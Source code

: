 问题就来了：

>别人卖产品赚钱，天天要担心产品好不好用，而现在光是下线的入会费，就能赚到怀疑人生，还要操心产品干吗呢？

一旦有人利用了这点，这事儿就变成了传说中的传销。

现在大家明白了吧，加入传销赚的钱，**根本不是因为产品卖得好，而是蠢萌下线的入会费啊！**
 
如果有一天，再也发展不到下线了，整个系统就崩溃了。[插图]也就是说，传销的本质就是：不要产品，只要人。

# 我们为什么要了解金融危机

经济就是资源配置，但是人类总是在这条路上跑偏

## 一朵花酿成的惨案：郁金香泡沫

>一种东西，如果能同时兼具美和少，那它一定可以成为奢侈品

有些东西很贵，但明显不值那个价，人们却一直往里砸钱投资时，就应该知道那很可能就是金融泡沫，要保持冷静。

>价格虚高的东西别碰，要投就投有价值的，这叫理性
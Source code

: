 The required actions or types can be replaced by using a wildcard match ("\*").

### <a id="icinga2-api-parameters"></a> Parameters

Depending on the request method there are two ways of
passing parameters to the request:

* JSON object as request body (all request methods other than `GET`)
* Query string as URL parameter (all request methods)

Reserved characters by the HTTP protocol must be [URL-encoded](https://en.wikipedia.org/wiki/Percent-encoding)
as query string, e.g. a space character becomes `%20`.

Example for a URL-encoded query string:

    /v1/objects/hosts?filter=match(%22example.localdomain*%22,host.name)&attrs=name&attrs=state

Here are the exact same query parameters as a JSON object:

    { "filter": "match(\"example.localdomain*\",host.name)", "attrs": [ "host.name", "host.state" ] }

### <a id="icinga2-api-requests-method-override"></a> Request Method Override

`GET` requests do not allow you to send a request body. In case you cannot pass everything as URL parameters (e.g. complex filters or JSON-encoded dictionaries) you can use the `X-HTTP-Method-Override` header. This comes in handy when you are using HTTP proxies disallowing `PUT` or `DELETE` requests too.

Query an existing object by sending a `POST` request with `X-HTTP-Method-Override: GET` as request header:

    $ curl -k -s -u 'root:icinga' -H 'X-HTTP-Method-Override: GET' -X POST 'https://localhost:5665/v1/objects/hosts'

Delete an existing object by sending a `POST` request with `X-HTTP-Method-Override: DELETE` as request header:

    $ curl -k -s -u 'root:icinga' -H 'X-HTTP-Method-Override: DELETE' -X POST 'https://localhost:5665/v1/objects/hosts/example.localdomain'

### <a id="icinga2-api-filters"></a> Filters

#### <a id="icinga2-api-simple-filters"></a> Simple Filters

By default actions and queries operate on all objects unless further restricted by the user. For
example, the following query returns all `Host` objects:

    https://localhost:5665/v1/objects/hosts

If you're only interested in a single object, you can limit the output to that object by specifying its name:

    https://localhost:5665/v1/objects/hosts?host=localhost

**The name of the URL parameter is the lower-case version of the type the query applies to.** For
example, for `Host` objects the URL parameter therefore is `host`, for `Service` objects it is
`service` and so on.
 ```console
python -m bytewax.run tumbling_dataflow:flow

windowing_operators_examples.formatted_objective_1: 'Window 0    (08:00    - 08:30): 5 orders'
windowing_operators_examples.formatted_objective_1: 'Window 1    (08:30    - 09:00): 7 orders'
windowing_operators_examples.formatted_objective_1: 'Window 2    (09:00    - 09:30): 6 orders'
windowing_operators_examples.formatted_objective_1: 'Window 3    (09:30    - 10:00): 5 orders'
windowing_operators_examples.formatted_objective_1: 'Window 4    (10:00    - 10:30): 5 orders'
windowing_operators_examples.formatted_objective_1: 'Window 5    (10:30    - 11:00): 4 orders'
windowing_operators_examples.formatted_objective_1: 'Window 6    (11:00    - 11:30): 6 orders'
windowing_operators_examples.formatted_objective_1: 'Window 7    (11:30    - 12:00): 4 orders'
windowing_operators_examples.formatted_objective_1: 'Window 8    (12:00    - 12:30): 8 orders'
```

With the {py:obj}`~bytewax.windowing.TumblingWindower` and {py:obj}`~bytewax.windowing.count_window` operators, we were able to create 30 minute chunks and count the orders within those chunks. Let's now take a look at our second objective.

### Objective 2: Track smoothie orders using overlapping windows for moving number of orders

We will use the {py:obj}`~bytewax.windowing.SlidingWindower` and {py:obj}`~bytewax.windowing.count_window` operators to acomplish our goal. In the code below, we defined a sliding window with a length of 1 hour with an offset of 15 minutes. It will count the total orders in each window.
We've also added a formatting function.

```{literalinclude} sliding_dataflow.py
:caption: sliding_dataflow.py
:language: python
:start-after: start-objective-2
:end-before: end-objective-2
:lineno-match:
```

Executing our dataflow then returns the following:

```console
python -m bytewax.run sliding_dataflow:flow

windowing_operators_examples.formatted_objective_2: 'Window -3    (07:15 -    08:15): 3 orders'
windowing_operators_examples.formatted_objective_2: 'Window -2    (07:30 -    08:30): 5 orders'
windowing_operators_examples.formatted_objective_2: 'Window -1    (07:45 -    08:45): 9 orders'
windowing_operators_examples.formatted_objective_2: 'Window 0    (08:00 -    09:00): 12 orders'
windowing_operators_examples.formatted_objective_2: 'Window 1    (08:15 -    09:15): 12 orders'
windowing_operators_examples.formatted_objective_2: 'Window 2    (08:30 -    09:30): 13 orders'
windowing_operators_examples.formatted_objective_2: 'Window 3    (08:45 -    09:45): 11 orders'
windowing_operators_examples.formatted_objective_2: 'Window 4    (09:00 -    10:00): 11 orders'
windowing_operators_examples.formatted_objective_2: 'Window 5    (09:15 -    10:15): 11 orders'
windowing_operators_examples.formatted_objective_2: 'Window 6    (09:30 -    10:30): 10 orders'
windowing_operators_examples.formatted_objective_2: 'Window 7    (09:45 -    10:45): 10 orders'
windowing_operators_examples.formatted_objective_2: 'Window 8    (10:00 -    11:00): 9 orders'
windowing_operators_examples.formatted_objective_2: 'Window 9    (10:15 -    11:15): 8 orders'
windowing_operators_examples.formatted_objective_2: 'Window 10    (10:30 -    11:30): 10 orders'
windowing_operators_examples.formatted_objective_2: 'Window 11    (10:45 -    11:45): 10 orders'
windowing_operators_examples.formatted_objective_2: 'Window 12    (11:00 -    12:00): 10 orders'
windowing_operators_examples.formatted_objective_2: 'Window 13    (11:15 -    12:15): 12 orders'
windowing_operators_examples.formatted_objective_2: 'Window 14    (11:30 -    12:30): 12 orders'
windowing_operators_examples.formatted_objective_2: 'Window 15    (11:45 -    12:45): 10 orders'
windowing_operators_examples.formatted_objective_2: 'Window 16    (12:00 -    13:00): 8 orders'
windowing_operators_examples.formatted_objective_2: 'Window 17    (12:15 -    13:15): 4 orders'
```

TASK ITEM: Please return the full set of records exactly as given above.

EXERCISE ANSWER:
Source code

: 问题就来了：

>别人卖产品赚钱，天天要担心产品好不好用，而现在光是下线的入会费，就能赚到怀疑人生，还要操心产品干吗呢？

一旦有人利用了这点，这事儿就变成了传说中的传销。

现在大家明白了吧，加入传销赚的钱，**根本不是因为产品卖得好，而是蠢萌下线的入会费啊！**
 
如果有一天，再也发展不到下线了，整个系统就崩溃了。[插图]也就是说，传销的本质就是：不要产品，只要人。

# 我们为什么要了解金融危机

经济就是资源配置，但是人类总是在这条路上跑偏

## 一朵花酿成的惨案：郁金香泡沫

>一种东西，如果能同时兼具美和少，那它一定可以成为奢侈品

有些东西很贵，但明显不值那个价，人们却一直往里砸钱投资时，就应该知道那很可能就是金融泡沫，要保持冷静。

>价格虚高的东西别碰，要投就投有价值的，这叫理性
Source code

: The required actions or types can be replaced by using a wildcard match ("\*").

### <a id="icinga2-api-parameters"></a> Parameters

Depending on the request method there are two ways of
passing parameters to the request:

* JSON object as request body (all request methods other than `GET`)
* Query string as URL parameter (all request methods)

Reserved characters by the HTTP protocol must be [URL-encoded](https://en.wikipedia.org/wiki/Percent-encoding)
as query string, e.g. a space character becomes `%20`.

Example for a URL-encoded query string:

    /v1/objects/hosts?filter=match(%22example.localdomain*%22,host.name)&attrs=name&attrs=state

Here are the exact same query parameters as a JSON object:

    { "filter": "match(\"example.localdomain*\",host.name)", "attrs": [ "host.name", "host.state" ] }

### <a id="icinga2-api-requests-method-override"></a> Request Method Override

`GET` requests do not allow you to send a request body. In case you cannot pass everything as URL parameters (e.g. complex filters or JSON-encoded dictionaries) you can use the `X-HTTP-Method-Override` header. This comes in handy when you are using HTTP proxies disallowing `PUT` or `DELETE` requests too.

Query an existing object by sending a `POST` request with `X-HTTP-Method-Override: GET` as request header:

    $ curl -k -s -u 'root:icinga' -H 'X-HTTP-Method-Override: GET' -X POST 'https://localhost:5665/v1/objects/hosts'

Delete an existing object by sending a `POST` request with `X-HTTP-Method-Override: DELETE` as request header:

    $ curl -k -s -u 'root:icinga' -H 'X-HTTP-Method-Override: DELETE' -X POST 'https://localhost:5665/v1/objects/hosts/example.localdomain'

### <a id="icinga2-api-filters"></a> Filters

#### <a id="icinga2-api-simple-filters"></a> Simple Filters

By default actions and queries operate on all objects unless further restricted by the user. For
example, the following query returns all `Host` objects:

    https://localhost:5665/v1/objects/hosts

If you're only interested in a single object, you can limit the output to that object by specifying its name:

    https://localhost:5665/v1/objects/hosts?host=localhost

**The name of the URL parameter is the lower-case version of the type the query applies to.** For
example, for `Host` objects the URL parameter therefore is `host`, for `Service` objects it is
`service` and so on.
 ```console
python -m bytewax.run tumbling_dataflow:flow

windowing_operators_examples.formatted_objective_1: 'Window 0    (08:00    - 08:30): 5 orders'
windowing_operators_examples.formatted_objective_1: 'Window 1    (08:30    - 09:00): 7 orders'
windowing_operators_examples.formatted_objective_1: 'Window 2    (09:00    - 09:30): 6 orders'
windowing_operators_examples.formatted_objective_1: 'Window 3    (09:30    - 10:00): 5 orders'
windowing_operators_examples.formatted_objective_1: 'Window 4    (10:00    - 10:30): 5 orders'
windowing_operators_examples.formatted_objective_1: 'Window 5    (10:30    - 11:00): 4 orders'
windowing_operators_examples.formatted_objective_1: 'Window 6    (11:00    - 11:30): 6 orders'
windowing_operators_examples.formatted_objective_1: 'Window 7    (11:30    - 12:00): 4 orders'
windowing_operators_examples.formatted_objective_1: 'Window 8    (12:00    - 12:30): 8 orders'
```

With the {py:obj}`~bytewax.windowing.TumblingWindower` and {py:obj}`~bytewax.windowing.count_window` operators, we were able to create 30 minute chunks and count the orders within those chunks. Let's now take a look at our second objective.

### Objective 2: Track smoothie orders using overlapping windows for moving number of orders

We will use the {py:obj}`~bytewax.windowing.SlidingWindower` and {py:obj}`~bytewax.windowing.count_window` operators to acomplish our goal. In the code below, we defined a sliding window with a length of 1 hour with an offset of 15 minutes. It will count the total orders in each window.
We've also added a formatting function.

```{literalinclude} sliding_dataflow.py
:caption: sliding_dataflow.py
:language: python
:start-after: start-objective-2
:end-before: end-objective-2
:lineno-match:
```

Executing our dataflow then returns the following:

```console
python -m bytewax.run sliding_dataflow:flow

windowing_operators_examples.formatted_objective_2: 'Window -3    (07:15 -    08:15): 3 orders'
windowing_operators_examples.formatted_objective_2: 'Window -2    (07:30 -    08:30): 5 orders'
windowing_operators_examples.formatted_objective_2: 'Window -1    (07:45 -    08:45): 9 orders'
windowing_operators_examples.formatted_objective_2: 'Window 0    (08:00 -    09:00): 12 orders'
windowing_operators_examples.formatted_objective_2: 'Window 1    (08:15 -    09:15): 12 orders'
windowing_operators_examples.formatted_objective_2: 'Window 2    (08:30 -    09:30): 13 orders'
windowing_operators_examples.formatted_objective_2: 'Window 3    (08:45 -    09:45): 11 orders'
windowing_operators_examples.formatted_objective_2: 'Window 4    (09:00 -    10:00): 11 orders'
windowing_operators_examples.formatted_objective_2: 'Window 5    (09:15 -    10:15): 11 orders'
windowing_operators_examples.formatted_objective_2: 'Window 6    (09:30 -    10:30): 10 orders'
windowing_operators_examples.formatted_objective_2: 'Window 7    (09:45 -    10:45): 10 orders'
windowing_operators_examples.formatted_objective_2: 'Window 8    (10:00 -    11:00): 9 orders'
windowing_operators_examples.formatted_objective_2: 'Window 9    (10:15 -    11:15): 8 orders'
windowing_operators_examples.formatted_objective_2: 'Window 10    (10:30 -    11:30): 10 orders'
windowing_operators_examples.formatted_objective_2: 'Window 11    (10:45 -    11:45): 10 orders'
windowing_operators_examples.formatted_objective_2: 'Window 12    (11:00 -    12:00): 10 orders'
windowing_operators_examples.formatted_objective_2: 'Window 13    (11:15 -    12:15): 12 orders'
windowing_operators_examples.formatted_objective_2: 'Window 14    (11:30 -    12:30): 12 orders'
windowing_operators_examples.formatted_objective_2: 'Window 15    (11:45 -    12:45): 10 orders'
windowing_operators_examples.formatted_objective_2: 'Window 16    (12:00 -    13:00): 8 orders'
windowing_operators_examples.formatted_objective_2: 'Window 17    (12:15 -    13:15): 4 orders'
```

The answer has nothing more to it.